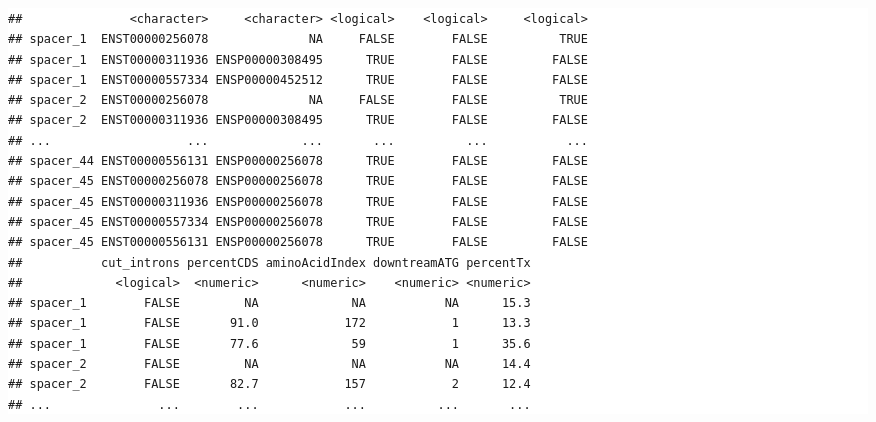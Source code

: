     ##               <character>     <character> <logical>    <logical>     <logical>
    ## spacer_1  ENST00000256078              NA     FALSE        FALSE          TRUE
    ## spacer_1  ENST00000311936 ENSP00000308495      TRUE        FALSE         FALSE
    ## spacer_1  ENST00000557334 ENSP00000452512      TRUE        FALSE         FALSE
    ## spacer_2  ENST00000256078              NA     FALSE        FALSE          TRUE
    ## spacer_2  ENST00000311936 ENSP00000308495      TRUE        FALSE         FALSE
    ## ...                   ...             ...       ...          ...           ...
    ## spacer_44 ENST00000556131 ENSP00000256078      TRUE        FALSE         FALSE
    ## spacer_45 ENST00000256078 ENSP00000256078      TRUE        FALSE         FALSE
    ## spacer_45 ENST00000311936 ENSP00000256078      TRUE        FALSE         FALSE
    ## spacer_45 ENST00000557334 ENSP00000256078      TRUE        FALSE         FALSE
    ## spacer_45 ENST00000556131 ENSP00000256078      TRUE        FALSE         FALSE
    ##           cut_introns percentCDS aminoAcidIndex downtreamATG percentTx
    ##             <logical>  <numeric>      <numeric>    <numeric> <numeric>
    ## spacer_1        FALSE         NA             NA           NA      15.3
    ## spacer_1        FALSE       91.0            172            1      13.3
    ## spacer_1        FALSE       77.6             59            1      35.6
    ## spacer_2        FALSE         NA             NA           NA      14.4
    ## spacer_2        FALSE       82.7            157            2      12.4
    ## ...               ...        ...            ...          ...       ...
= = = = =
> **Exercise details**: Write out the lines from the start of the material to the line with "## spacer_45 ENST00000557334", inclusive and exactly. Skip the pictures.

> **Exercise output**:
Source code

:     ##               <character>     <character> <logical>    <logical>     <logical>
    ## spacer_1  ENST00000256078              NA     FALSE        FALSE          TRUE
    ## spacer_1  ENST00000311936 ENSP00000308495      TRUE        FALSE         FALSE
    ## spacer_1  ENST00000557334 ENSP00000452512      TRUE        FALSE         FALSE
    ## spacer_2  ENST00000256078              NA     FALSE        FALSE          TRUE
    ## spacer_2  ENST00000311936 ENSP00000308495      TRUE        FALSE         FALSE
    ## ...                   ...             ...       ...          ...           ...
    ## spacer_44 ENST00000556131 ENSP00000256078      TRUE        FALSE         FALSE
    ## spacer_45 ENST00000256078 ENSP00000256078      TRUE        FALSE         FALSE
    ## spacer_45 ENST00000311936 ENSP00000256078      TRUE        FALSE         FALSE
    ## spacer_45 ENST00000557334 ENSP00000256078      TRUE        FALSE         FALSE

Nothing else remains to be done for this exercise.